Everything changed in late 1956, after he came down from the mountains. With the help of editor and critic Malcolm Cowley, Kerouac was able to publish excerpts of “The Beat Generation” in the literary magazines New World Writing and The Paris Review. With this push—and the publicity that followed Ginsberg’s success with his poem “Howl,” which was dedicated to “Jack Kerouac, new Buddha of American prose”—the time for Kerouac became ripe. Finally, after many revisions to the original manuscript, Viking accepted On the Road, publishing it in the fall of 1957. Within a few weeks, The New York Times hailed Kerouac as the voice of a new generation. He became famous overnight, appearing on radio and television, in newspapers and on college campuses, and quickly grew uncomfortable with fame.
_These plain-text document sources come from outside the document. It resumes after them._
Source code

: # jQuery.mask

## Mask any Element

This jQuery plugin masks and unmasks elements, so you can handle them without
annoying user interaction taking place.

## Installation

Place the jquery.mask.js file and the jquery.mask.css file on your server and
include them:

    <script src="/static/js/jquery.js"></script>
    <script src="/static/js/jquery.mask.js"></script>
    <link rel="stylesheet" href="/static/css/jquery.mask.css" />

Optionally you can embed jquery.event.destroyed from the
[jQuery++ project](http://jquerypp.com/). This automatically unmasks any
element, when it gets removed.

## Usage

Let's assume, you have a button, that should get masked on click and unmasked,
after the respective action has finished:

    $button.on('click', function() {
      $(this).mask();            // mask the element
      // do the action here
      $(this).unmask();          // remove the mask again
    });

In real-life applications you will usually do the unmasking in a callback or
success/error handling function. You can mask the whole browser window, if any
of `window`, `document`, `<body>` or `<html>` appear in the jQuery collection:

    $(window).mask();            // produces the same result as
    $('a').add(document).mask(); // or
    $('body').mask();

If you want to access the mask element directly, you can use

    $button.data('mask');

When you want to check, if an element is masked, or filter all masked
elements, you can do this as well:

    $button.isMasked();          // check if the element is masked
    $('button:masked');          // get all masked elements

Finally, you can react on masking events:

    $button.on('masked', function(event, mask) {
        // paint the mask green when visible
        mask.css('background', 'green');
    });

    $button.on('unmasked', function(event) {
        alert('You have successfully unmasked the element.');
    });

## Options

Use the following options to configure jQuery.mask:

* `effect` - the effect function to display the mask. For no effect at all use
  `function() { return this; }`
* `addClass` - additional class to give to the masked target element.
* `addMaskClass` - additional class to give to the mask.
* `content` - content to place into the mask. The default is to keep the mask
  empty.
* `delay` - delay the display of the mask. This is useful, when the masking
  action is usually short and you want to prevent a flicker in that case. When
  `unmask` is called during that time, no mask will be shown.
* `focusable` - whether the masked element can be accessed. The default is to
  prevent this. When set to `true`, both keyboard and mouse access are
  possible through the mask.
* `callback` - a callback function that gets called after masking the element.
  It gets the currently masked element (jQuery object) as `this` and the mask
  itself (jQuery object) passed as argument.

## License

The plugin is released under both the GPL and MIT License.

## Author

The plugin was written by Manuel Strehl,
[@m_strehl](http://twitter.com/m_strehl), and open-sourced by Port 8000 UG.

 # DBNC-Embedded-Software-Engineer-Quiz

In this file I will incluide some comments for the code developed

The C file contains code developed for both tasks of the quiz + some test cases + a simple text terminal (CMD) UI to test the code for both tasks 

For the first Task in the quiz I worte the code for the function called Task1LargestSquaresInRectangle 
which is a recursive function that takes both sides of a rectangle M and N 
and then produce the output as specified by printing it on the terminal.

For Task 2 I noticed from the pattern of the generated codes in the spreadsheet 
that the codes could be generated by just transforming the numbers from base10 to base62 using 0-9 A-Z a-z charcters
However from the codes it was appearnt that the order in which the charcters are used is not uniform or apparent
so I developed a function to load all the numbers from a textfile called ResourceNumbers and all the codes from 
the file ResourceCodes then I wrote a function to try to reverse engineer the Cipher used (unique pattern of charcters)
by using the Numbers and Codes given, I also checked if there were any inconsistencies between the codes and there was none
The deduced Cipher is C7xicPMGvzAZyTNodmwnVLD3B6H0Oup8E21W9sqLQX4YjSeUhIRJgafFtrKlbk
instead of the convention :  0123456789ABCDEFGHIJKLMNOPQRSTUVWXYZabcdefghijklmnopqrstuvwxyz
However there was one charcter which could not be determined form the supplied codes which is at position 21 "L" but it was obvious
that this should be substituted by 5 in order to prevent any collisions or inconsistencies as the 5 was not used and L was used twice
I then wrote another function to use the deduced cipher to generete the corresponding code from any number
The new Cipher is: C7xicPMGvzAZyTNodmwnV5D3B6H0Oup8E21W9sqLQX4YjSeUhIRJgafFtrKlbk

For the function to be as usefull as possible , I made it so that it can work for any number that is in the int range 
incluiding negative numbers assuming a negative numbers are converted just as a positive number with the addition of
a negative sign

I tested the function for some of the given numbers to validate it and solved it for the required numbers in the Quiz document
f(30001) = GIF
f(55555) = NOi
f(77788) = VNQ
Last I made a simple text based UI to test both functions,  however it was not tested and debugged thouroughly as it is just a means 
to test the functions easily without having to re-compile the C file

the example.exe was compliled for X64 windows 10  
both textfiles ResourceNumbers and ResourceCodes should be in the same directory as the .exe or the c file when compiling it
By then he was 35. His 21-year-old girlfriend at the time, Joyce Glassman (now Johnson), recalls this tumultuous period of Kerouac’s sudden celebrity, saying, “I felt this kind of anger in people. They were fascinated by him. They also thought he was very threatening. They hated him. All the men wanted to fight him. All the women wanted to fuck him, not in a nice way, but in an aggressive way.” Interviewers were hostile, as if Kerouac were the despicable Dean Moriarty himself. When Kerouac went out at night in Greenwich Village, he’d get drunk and obnoxious. Once, he was beaten quite badly, his head smashed against a curb. He needed to get away. Despite his fame, Viking didn’t want to publish any of his unpublished novels. They wanted him to write another book like On the Road. So Kerouac retreated to his sister’s house in Orlando, where he wrote The Dharma Bums in less than two weeks.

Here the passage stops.